[Plain-text document sources]
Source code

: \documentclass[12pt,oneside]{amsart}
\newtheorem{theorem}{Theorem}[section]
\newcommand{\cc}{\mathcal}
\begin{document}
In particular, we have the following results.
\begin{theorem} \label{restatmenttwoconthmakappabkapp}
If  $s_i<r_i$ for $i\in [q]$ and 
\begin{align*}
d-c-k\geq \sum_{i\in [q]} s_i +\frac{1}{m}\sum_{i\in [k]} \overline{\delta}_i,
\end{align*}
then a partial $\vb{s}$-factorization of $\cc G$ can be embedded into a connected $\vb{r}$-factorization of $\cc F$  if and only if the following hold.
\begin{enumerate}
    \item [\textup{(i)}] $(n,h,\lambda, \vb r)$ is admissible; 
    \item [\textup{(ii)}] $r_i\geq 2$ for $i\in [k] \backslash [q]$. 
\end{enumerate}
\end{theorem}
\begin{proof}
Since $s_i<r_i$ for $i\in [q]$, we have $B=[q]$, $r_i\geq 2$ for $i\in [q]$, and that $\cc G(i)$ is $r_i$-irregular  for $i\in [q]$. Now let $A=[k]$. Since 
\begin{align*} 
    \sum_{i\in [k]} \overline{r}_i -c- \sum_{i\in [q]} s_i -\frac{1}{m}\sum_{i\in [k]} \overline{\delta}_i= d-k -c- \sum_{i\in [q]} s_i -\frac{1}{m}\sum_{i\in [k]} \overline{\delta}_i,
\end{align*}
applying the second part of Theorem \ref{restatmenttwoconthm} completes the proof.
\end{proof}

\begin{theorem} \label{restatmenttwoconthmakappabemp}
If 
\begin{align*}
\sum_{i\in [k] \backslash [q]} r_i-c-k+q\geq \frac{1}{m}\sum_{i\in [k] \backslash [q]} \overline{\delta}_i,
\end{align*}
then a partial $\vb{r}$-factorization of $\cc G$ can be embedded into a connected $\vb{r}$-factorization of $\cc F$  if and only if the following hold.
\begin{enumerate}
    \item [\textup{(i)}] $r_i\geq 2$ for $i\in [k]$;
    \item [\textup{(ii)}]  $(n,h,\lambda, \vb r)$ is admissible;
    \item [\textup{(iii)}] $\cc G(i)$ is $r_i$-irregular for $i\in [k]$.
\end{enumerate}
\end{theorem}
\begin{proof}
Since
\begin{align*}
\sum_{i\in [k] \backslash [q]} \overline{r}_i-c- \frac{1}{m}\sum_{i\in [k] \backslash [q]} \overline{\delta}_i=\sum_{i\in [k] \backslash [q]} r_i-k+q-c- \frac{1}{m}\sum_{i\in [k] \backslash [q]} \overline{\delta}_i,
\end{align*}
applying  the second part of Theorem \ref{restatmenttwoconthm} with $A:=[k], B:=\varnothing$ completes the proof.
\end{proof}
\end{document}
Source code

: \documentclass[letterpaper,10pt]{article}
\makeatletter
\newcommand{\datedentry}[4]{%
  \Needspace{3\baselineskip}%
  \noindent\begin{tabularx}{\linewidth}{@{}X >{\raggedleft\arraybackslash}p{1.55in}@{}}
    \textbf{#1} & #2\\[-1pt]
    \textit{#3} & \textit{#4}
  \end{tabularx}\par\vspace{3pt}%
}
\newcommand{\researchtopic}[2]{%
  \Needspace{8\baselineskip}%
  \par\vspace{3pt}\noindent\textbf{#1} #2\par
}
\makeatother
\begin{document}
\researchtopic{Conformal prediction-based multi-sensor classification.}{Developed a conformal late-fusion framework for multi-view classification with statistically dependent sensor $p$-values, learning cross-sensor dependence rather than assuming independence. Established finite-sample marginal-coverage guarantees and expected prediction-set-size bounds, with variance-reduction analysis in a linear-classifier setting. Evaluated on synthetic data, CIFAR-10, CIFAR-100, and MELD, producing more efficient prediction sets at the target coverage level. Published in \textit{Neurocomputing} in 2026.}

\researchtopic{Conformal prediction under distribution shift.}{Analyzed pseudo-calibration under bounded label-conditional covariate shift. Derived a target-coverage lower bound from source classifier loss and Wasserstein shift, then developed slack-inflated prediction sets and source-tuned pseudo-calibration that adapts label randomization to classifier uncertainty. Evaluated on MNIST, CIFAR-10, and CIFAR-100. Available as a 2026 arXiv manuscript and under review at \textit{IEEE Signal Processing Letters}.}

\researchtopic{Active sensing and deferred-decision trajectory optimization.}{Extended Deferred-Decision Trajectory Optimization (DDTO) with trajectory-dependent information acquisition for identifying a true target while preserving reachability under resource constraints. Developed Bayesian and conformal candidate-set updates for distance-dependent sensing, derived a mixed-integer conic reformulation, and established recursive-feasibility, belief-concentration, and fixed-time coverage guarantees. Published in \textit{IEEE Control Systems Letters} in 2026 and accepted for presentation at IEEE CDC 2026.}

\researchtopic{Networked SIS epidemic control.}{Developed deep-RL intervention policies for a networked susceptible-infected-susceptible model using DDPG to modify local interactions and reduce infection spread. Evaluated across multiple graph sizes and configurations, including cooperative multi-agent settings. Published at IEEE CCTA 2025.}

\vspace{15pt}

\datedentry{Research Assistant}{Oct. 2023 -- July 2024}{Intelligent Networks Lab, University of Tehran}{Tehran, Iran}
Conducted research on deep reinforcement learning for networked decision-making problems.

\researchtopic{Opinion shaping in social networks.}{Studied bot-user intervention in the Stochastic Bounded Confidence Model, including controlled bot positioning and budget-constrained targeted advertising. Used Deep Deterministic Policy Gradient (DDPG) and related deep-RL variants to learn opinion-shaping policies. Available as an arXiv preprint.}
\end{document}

**Exercise brief:** Using the records above, say how many lines include the string "Since". Only the number is wanted.

**Your solution:** 2